──────── Records for processing
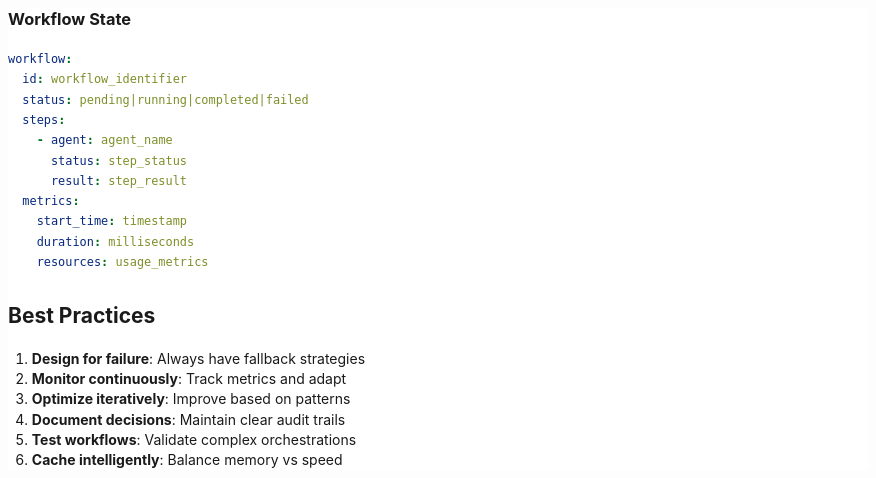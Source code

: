 ### Workflow State
```yaml
workflow:
  id: workflow_identifier
  status: pending|running|completed|failed
  steps:
    - agent: agent_name
      status: step_status
      result: step_result
  metrics:
    start_time: timestamp
    duration: milliseconds
    resources: usage_metrics
```

## Best Practices

1. **Design for failure**: Always have fallback strategies
2. **Monitor continuously**: Track metrics and adapt
3. **Optimize iteratively**: Improve based on patterns
4. **Document decisions**: Maintain clear audit trails
5. **Test workflows**: Validate complex orchestrations
6. **Cache intelligently**: Balance memory vs speed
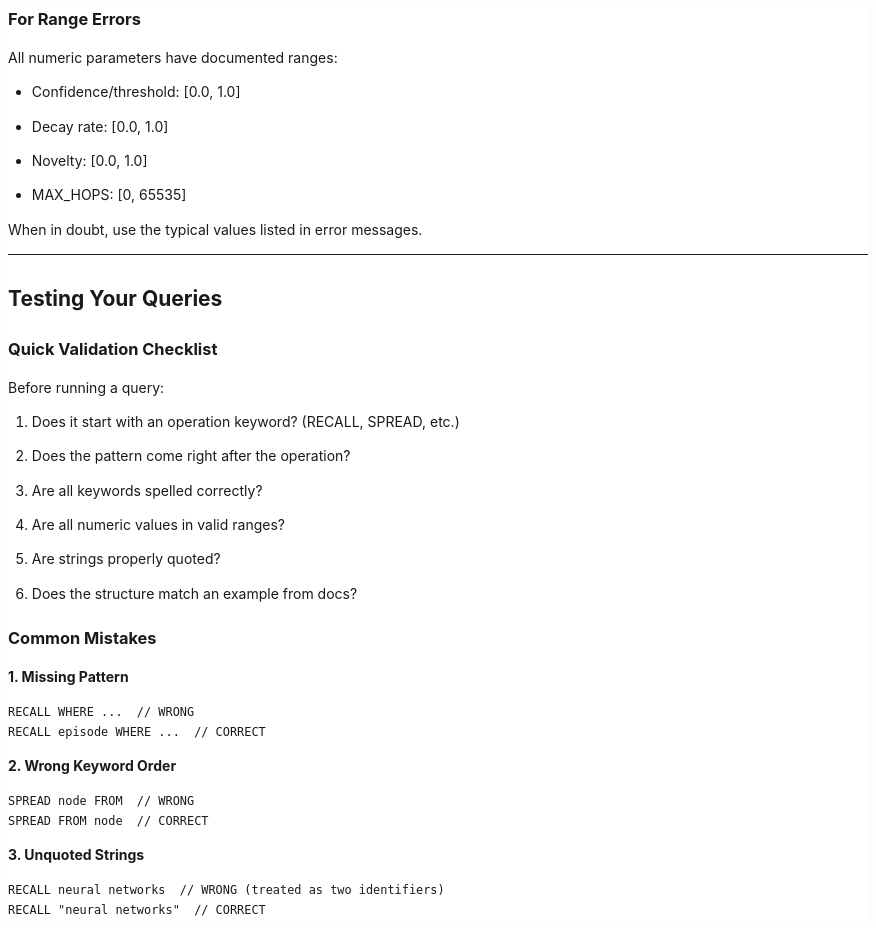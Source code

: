### For Range Errors

All numeric parameters have documented ranges:

- Confidence/threshold: [0.0, 1.0]

- Decay rate: [0.0, 1.0]

- Novelty: [0.0, 1.0]

- MAX_HOPS: [0, 65535]

When in doubt, use the typical values listed in error messages.

---

## Testing Your Queries

### Quick Validation Checklist

Before running a query:

1. Does it start with an operation keyword? (RECALL, SPREAD, etc.)

2. Does the pattern come right after the operation?

3. Are all keywords spelled correctly?

4. Are all numeric values in valid ranges?

5. Are strings properly quoted?

6. Does the structure match an example from docs?

### Common Mistakes

**1. Missing Pattern**

```
RECALL WHERE ...  // WRONG
RECALL episode WHERE ...  // CORRECT

```

**2. Wrong Keyword Order**

```
SPREAD node FROM  // WRONG
SPREAD FROM node  // CORRECT

```

**3. Unquoted Strings**

```
RECALL neural networks  // WRONG (treated as two identifiers)
RECALL "neural networks"  // CORRECT

```
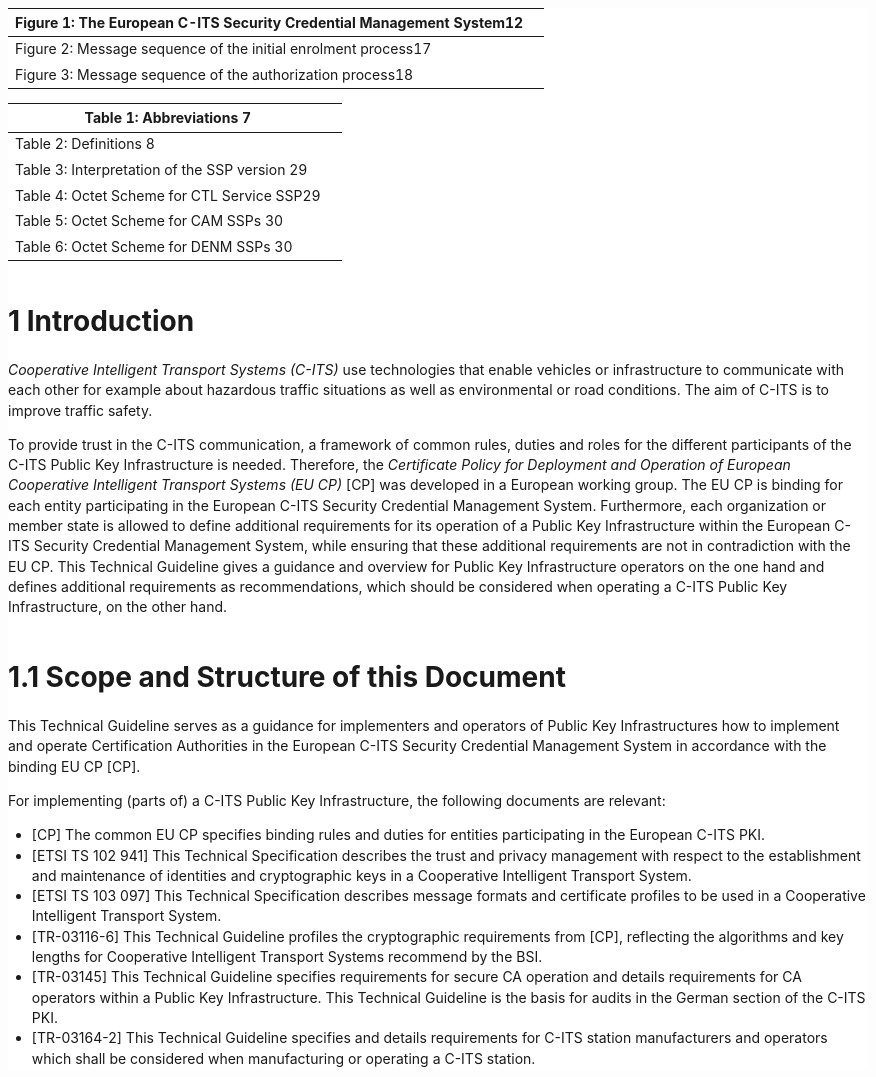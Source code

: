 | Figure 1: The European C-ITS Security Credential Management System12 |  |
|----------------------------------------------------------------------|--|
| Figure 2: Message sequence of the initial enrolment process17        |  |
| Figure 3: Message sequence of the authorization process18            |  |

| Table 1: Abbreviations 7                      |  |
|-----------------------------------------------|--|
| Table 2: Definitions 8                        |  |
| Table 3: Interpretation of the SSP version 29 |  |
| Table 4: Octet Scheme for CTL Service SSP29   |  |
| Table 5: Octet Scheme for CAM SSPs 30         |  |
| Table 6: Octet Scheme for DENM SSPs 30        |  |

# <span id="page-4-1"></span>1 Introduction

*Cooperative Intelligent Transport Systems (C-ITS)* use technologies that enable vehicles or infrastructure to communicate with each other for example about hazardous traffic situations as well as environmental or road conditions. The aim of C-ITS is to improve traffic safety.

To provide trust in the C-ITS communication, a framework of common rules, duties and roles for the different participants of the C-ITS Public Key Infrastructure is needed. Therefore, the *Certificate Policy for Deployment and Operation of European Cooperative Intelligent Transport Systems (EU CP)* [CP] was developed in a European working group. The EU CP is binding for each entity participating in the European C-ITS Security Credential Management System. Furthermore, each organization or member state is allowed to define additional requirements for its operation of a Public Key Infrastructure within the European C-ITS Security Credential Management System, while ensuring that these additional requirements are not in contradiction with the EU CP. This Technical Guideline gives a guidance and overview for Public Key Infrastructure operators on the one hand and defines additional requirements as recommendations, which should be considered when operating a C-ITS Public Key Infrastructure, on the other hand.

# <span id="page-4-0"></span>1.1 Scope and Structure of this Document

This Technical Guideline serves as a guidance for implementers and operators of Public Key Infrastructures how to implement and operate Certification Authorities in the European C-ITS Security Credential Management System in accordance with the binding EU CP [CP].

For implementing (parts of) a C-ITS Public Key Infrastructure, the following documents are relevant:

- [CP] The common EU CP specifies binding rules and duties for entities participating in the European C-ITS PKI.
- [ETSI TS 102 941] This Technical Specification describes the trust and privacy management with respect to the establishment and maintenance of identities and cryptographic keys in a Cooperative Intelligent Transport System.
- [ETSI TS 103 097] This Technical Specification describes message formats and certificate profiles to be used in a Cooperative Intelligent Transport System.
- [TR-03116-6] This Technical Guideline profiles the cryptographic requirements from [CP], reflecting the algorithms and key lengths for Cooperative Intelligent Transport Systems recommend by the BSI.
- [TR-03145] This Technical Guideline specifies requirements for secure CA operation and details requirements for CA operators within a Public Key Infrastructure. This Technical Guideline is the basis for audits in the German section of the C-ITS PKI.
- [TR-03164-2] This Technical Guideline specifies and details requirements for C-ITS station manufacturers and operators which shall be considered when manufacturing or operating a C-ITS station.
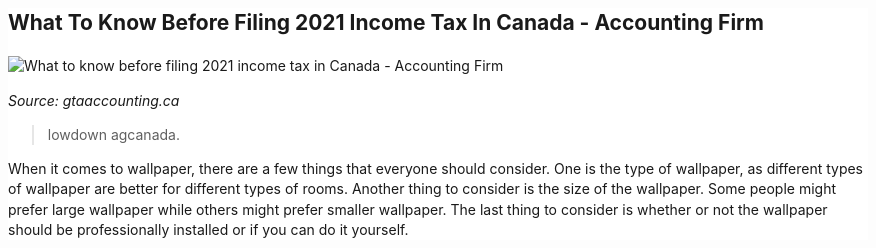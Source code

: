     
## What To Know Before Filing 2021 Income Tax In Canada - Accounting Firm

<img loading=lazy src="https://www.gtaaccounting.ca/wp-content/uploads/2021/01/what-to-know-before-filing-2021-income-tax-canada.jpg" onerror="this.onerror=null;this.src='https://tse4.mm.bing.net/th?id=OIP.zS6T7yfG8FAqQqm21d75YAHaE7&amp;pid=15.1';" alt="What to know before filing 2021 income tax in Canada - Accounting Firm">

_Source: gtaaccounting.ca_

>lowdown agcanada. 

	

When it comes to wallpaper, there are a few things that everyone should consider. One is the type of wallpaper, as different types of wallpaper are better for different types of rooms. Another thing to consider is the size of the wallpaper. Some people might prefer large wallpaper while others might prefer smaller wallpaper. The last thing to consider is whether or not the wallpaper should be professionally installed or if you can do it yourself.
────────────────
**Task statement:** Exact repetition required: repeat the first line of the listing above, the line containing "- MAX_HOPS: [0, 65535]", and every line between, leaving out pictures.

**Answer to this problem:**
Source code

: ### Workflow State
```yaml
workflow:
  id: workflow_identifier
  status: pending|running|completed|failed
  steps:
    - agent: agent_name
      status: step_status
      result: step_result
  metrics:
    start_time: timestamp
    duration: milliseconds
    resources: usage_metrics
```

## Best Practices

1. **Design for failure**: Always have fallback strategies
2. **Monitor continuously**: Track metrics and adapt
3. **Optimize iteratively**: Improve based on patterns
4. **Document decisions**: Maintain clear audit trails
5. **Test workflows**: Validate complex orchestrations
6. **Cache intelligently**: Balance memory vs speed
Source code

:### For Range Errors

All numeric parameters have documented ranges:

- Confidence/threshold: [0.0, 1.0]

- Decay rate: [0.0, 1.0]

- Novelty: [0.0, 1.0]

- MAX_HOPS: [0, 65535]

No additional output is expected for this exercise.